Your assignment: Print the records below exactly as they appear. Omit all pictures.

Provided entries:
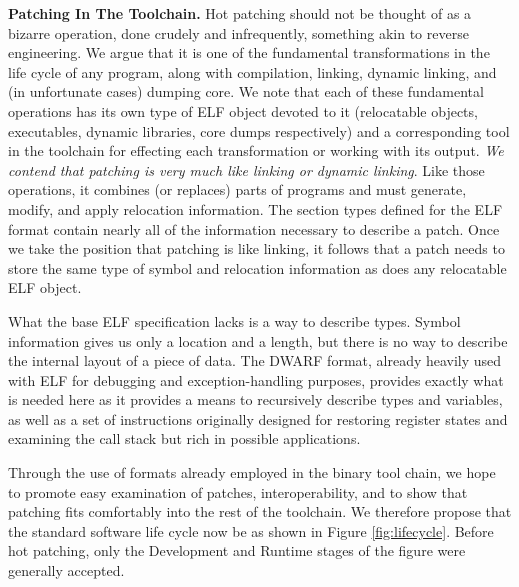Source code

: {\bf Patching In The Toolchain.}
\label{ssec:patchingvlinking}
Hot patching should not be thought of as a bizarre operation, done
crudely and infrequently, something akin to reverse engineering. We
argue that it is one of the fundamental transformations in the life
cycle of any program, along with compilation, linking, dynamic
linking, and (in unfortunate cases) dumping core. We note that each of
these fundamental operations has its own type of ELF object devoted to
it (relocatable objects, executables, dynamic libraries, core dumps
respectively) and a corresponding tool in the toolchain for effecting
each transformation or working with its output. \emph{We contend that
patching is very much like linking or dynamic linking}. Like those
operations, it combines (or replaces) parts of programs and must
generate, modify, and apply relocation information. The section types
defined for the ELF format contain nearly all of the information
necessary to describe a patch. Once we take the position that patching
is like linking, it follows that a patch needs to store the same type
of symbol and relocation information as does any relocatable ELF
object.

What the base ELF specification lacks is a way to describe
types. Symbol information gives us only a location and a length, but
there is no way to describe the internal layout of a piece of
data. The DWARF format, already heavily used with ELF for debugging
and exception-handling purposes, provides exactly what is needed here
as it provides a means to recursively describe types and variables, as
well as a set of instructions originally designed for restoring
register states and examining the call stack but rich in possible
applications. 

Through the use of formats already employed in the binary tool chain, we
hope to promote easy examination of patches, interoperability, and to
show that patching fits comfortably into the rest of the
toolchain. We therefore propose that the standard software life cycle
now be as shown in Figure \ref{fig:lifecycle}. Before hot
patching, only the Development and Runtime stages of the figure were
generally accepted.

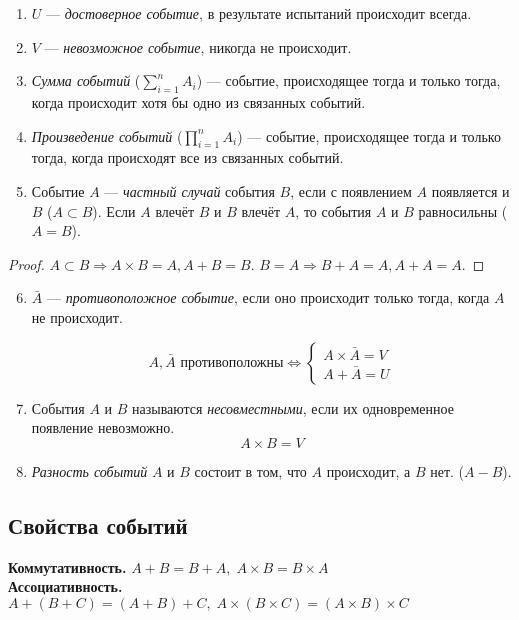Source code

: \begin{enumerate}
	\item $U$ --- \textit{достоверное событие}, в результате испытаний происходит всегда.
	\item $V$ --- \textit{невозможное событие}, никогда не происходит.
	\item \textit{Сумма событий} ($\sum\limits_{i=1}^n A_i$) --- событие, происходящее тогда и только тогда, когда происходит хотя бы одно из связанных событий.
	\item \textit{Произведение событий} ($\prod\limits_{i=1}^n A_i$) --- событие, происходящее тогда и только тогда, когда происходят все из связанных событий.
	\item Событие $A$ --- \textit{частный случай} события $B$, если с появлением $A$ появляется и $B$ ($A \subset B$). Если $A$ влечёт $B$ и $B$ влечёт $A$, то события $A$ и $B$ равносильны ($A = B$).
\end{enumerate}
\begin{proof}
	$A \subset B \Rightarrow A\times B = A, A + B = B.$
	$B = A \Rightarrow B + A = A, A + A = A.$
\end{proof}
\begin{enumerate}
	\setcounter{enumi}{5}
	\item $\bar{A}$ --- \textit{противоположное событие}, если оно происходит только тогда, когда $A$ не происходит.

	      \[
		      A  ,  \bar{A} \text{ противоположны} \Leftrightarrow
		      \begin{cases}
			      A\times \bar{A} = V \\
			      A + \bar{A} = U
		      \end{cases}
	      \]

	\item События $A$ и $B$ называются \textit{несовместными}, если их одновременное появление невозможно.
	      $$A\times B = V$$

	\item \textit{Разность событий} $A$ и $B$ состоит в том, что $A$ происходит, а $B$ нет. ($A - B$).
\end{enumerate}

\subsection{Свойства событий}
\textbf{Коммутативность.} $A + B = B + A, \; A\times B = B\times A$ \\

\textbf{Ассоциативность.} $A + (B + C)=(A + B) + C, \; A\times (B\times C) = (A\times B)\times C$ \\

Output for this exercise:
Source code

: {\bf Patching In The Toolchain.}
\label{ssec:patchingvlinking}
Hot patching should not be thought of as a bizarre operation, done
crudely and infrequently, something akin to reverse engineering. We
argue that it is one of the fundamental transformations in the life
cycle of any program, along with compilation, linking, dynamic
linking, and (in unfortunate cases) dumping core. We note that each of
these fundamental operations has its own type of ELF object devoted to
it (relocatable objects, executables, dynamic libraries, core dumps
respectively) and a corresponding tool in the toolchain for effecting
each transformation or working with its output. \emph{We contend that
patching is very much like linking or dynamic linking}. Like those
operations, it combines (or replaces) parts of programs and must
generate, modify, and apply relocation information. The section types
defined for the ELF format contain nearly all of the information
necessary to describe a patch. Once we take the position that patching
is like linking, it follows that a patch needs to store the same type
of symbol and relocation information as does any relocatable ELF
object.

What the base ELF specification lacks is a way to describe
types. Symbol information gives us only a location and a length, but
there is no way to describe the internal layout of a piece of
data. The DWARF format, already heavily used with ELF for debugging
and exception-handling purposes, provides exactly what is needed here
as it provides a means to recursively describe types and variables, as
well as a set of instructions originally designed for restoring
register states and examining the call stack but rich in possible
applications. 

Through the use of formats already employed in the binary tool chain, we
hope to promote easy examination of patches, interoperability, and to
show that patching fits comfortably into the rest of the
toolchain. We therefore propose that the standard software life cycle
now be as shown in Figure \ref{fig:lifecycle}. Before hot
patching, only the Development and Runtime stages of the figure were
generally accepted.

Source code

: \begin{enumerate}
	\item $U$ --- \textit{достоверное событие}, в результате испытаний происходит всегда.
	\item $V$ --- \textit{невозможное событие}, никогда не происходит.
	\item \textit{Сумма событий} ($\sum\limits_{i=1}^n A_i$) --- событие, происходящее тогда и только тогда, когда происходит хотя бы одно из связанных событий.
	\item \textit{Произведение событий} ($\prod\limits_{i=1}^n A_i$) --- событие, происходящее тогда и только тогда, когда происходят все из связанных событий.
	\item Событие $A$ --- \textit{частный случай} события $B$, если с появлением $A$ появляется и $B$ ($A \subset B$). Если $A$ влечёт $B$ и $B$ влечёт $A$, то события $A$ и $B$ равносильны ($A = B$).
\end{enumerate}
\begin{proof}
	$A \subset B \Rightarrow A\times B = A, A + B = B.$
	$B = A \Rightarrow B + A = A, A + A = A.$
\end{proof}
\begin{enumerate}
	\setcounter{enumi}{5}
	\item $\bar{A}$ --- \textit{противоположное событие}, если оно происходит только тогда, когда $A$ не происходит.

	      \[
		      A  ,  \bar{A} \text{ противоположны} \Leftrightarrow
		      \begin{cases}
			      A\times \bar{A} = V \\
			      A + \bar{A} = U
		      \end{cases}
	      \]

	\item События $A$ и $B$ называются \textit{несовместными}, если их одновременное появление невозможно.
	      $$A\times B = V$$

	\item \textit{Разность событий} $A$ и $B$ состоит в том, что $A$ происходит, а $B$ нет. ($A - B$).
\end{enumerate}

\subsection{Свойства событий}
\textbf{Коммутативность.} $A + B = B + A, \; A\times B = B\times A$ \\

\textbf{Ассоциативность.} $A + (B + C)=(A + B) + C, \; A\times (B\times C) = (A\times B)\times C$ \\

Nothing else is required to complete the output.